Karena telah melanggar hukum pidana, alhasil 13 taruna tersebut gagal menjadi anggota Polri. Hal itu tertuang dalam Pasal 21 ayat (1) huruf g Undang-undang Republik Indonesia Nomor 2 Tahun 2002 tentang Kepolisian Negara Republik Indonesia.
"Untuk diangkat menjadi anggota Polri, seorang calon harus memenuhi syarat tidak pernah dipidana karena melakukan suatu kejahatan," demikian isi pasal tersebut.
Di samping itu, dalam Pasal 92 ayat (4) huruf b Peraturan Gubernur Akpol Nomor 4 Tahun 2016 tentang Kehidupan Taruna Akademi Kepolisian menyatakan, "melakukan perbuatan pelanggaran berat dan/atau tindak pidana yang didukung dengan alat bukti yang cukup berdasarkan hasil keputusan Sidang Wanak tidak dapat dipertahankan untuk tetap mengikuti pendidikan."

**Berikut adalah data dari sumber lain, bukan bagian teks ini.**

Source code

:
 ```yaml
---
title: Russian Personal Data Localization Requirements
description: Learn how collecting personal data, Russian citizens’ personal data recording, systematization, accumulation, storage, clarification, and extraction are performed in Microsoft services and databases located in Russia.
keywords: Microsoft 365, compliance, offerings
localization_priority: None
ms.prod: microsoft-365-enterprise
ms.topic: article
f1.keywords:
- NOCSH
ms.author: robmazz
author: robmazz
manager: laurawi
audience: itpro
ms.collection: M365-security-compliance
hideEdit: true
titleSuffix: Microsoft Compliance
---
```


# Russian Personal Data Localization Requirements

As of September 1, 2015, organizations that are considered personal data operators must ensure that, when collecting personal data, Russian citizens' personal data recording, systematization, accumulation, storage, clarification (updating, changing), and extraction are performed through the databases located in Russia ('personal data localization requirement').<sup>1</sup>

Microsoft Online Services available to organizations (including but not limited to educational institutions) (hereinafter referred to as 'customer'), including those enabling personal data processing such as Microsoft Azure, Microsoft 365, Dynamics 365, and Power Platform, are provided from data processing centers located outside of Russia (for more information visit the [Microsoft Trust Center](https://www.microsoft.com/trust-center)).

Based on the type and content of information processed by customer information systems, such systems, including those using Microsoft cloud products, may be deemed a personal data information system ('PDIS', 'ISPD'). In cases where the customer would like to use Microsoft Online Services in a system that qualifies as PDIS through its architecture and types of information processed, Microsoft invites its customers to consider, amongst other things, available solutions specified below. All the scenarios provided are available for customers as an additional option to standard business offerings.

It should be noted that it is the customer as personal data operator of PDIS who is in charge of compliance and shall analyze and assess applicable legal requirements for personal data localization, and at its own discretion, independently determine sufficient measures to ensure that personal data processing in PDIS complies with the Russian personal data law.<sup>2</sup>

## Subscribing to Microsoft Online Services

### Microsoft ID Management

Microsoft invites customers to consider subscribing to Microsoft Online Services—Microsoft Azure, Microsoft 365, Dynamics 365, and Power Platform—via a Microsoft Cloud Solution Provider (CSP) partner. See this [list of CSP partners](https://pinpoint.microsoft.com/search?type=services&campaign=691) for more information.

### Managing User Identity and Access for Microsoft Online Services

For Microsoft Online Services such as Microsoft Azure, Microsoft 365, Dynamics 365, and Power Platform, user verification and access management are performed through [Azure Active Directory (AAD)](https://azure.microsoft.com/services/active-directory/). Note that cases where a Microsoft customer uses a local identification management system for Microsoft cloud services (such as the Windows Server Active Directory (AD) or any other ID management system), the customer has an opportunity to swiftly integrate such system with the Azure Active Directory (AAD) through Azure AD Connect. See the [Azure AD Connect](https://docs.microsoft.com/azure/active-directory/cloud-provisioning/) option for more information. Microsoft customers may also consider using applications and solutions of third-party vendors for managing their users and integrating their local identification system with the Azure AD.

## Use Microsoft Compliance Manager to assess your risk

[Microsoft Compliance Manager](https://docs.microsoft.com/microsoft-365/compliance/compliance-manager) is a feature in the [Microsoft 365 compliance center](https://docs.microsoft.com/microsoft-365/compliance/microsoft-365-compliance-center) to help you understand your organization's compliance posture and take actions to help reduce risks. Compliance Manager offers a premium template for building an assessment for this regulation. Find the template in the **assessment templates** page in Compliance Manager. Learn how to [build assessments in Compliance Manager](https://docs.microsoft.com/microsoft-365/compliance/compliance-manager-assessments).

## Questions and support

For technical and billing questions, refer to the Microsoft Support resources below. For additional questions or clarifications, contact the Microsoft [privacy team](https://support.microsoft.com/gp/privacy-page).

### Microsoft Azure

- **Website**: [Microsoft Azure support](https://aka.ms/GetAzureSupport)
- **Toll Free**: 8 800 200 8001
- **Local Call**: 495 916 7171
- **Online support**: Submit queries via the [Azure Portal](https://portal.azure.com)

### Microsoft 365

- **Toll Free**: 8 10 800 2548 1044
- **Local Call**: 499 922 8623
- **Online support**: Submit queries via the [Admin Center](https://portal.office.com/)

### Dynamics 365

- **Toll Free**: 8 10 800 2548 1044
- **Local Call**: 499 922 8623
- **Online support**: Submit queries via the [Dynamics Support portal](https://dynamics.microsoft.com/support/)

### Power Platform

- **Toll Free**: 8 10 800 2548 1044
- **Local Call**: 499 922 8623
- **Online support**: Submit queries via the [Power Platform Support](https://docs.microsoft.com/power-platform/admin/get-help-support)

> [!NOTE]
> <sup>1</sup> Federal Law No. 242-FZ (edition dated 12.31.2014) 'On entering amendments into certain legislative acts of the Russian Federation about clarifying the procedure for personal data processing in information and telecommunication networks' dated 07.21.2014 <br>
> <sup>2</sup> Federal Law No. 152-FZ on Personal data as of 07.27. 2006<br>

Arief menekankan, dalam hal apa pun yang melanggar hukum, pihaknya tak akan segan mengambil tindakan tegas bagi mereka yang terbukti melanggar.
"Jangan memukul dan melakukan kekerasan sejak hari ini. Tradisi kekerasan senior terhadap yunior adalah perilaku yang harus dihilangkan. Senior harusnya mengayomi dan membimbing, tanamkan budaya asih-asah-asuh dalam hubungan senior yunior. Jadilah senior yang disegani bukan senior yang ditakuti. Negara akan rugi kalau Akpol meluluskan perwira yang berkarakter prokekerasan karena tidak sesuai dengan pola Democratic Policing," kata Arief menegaskan.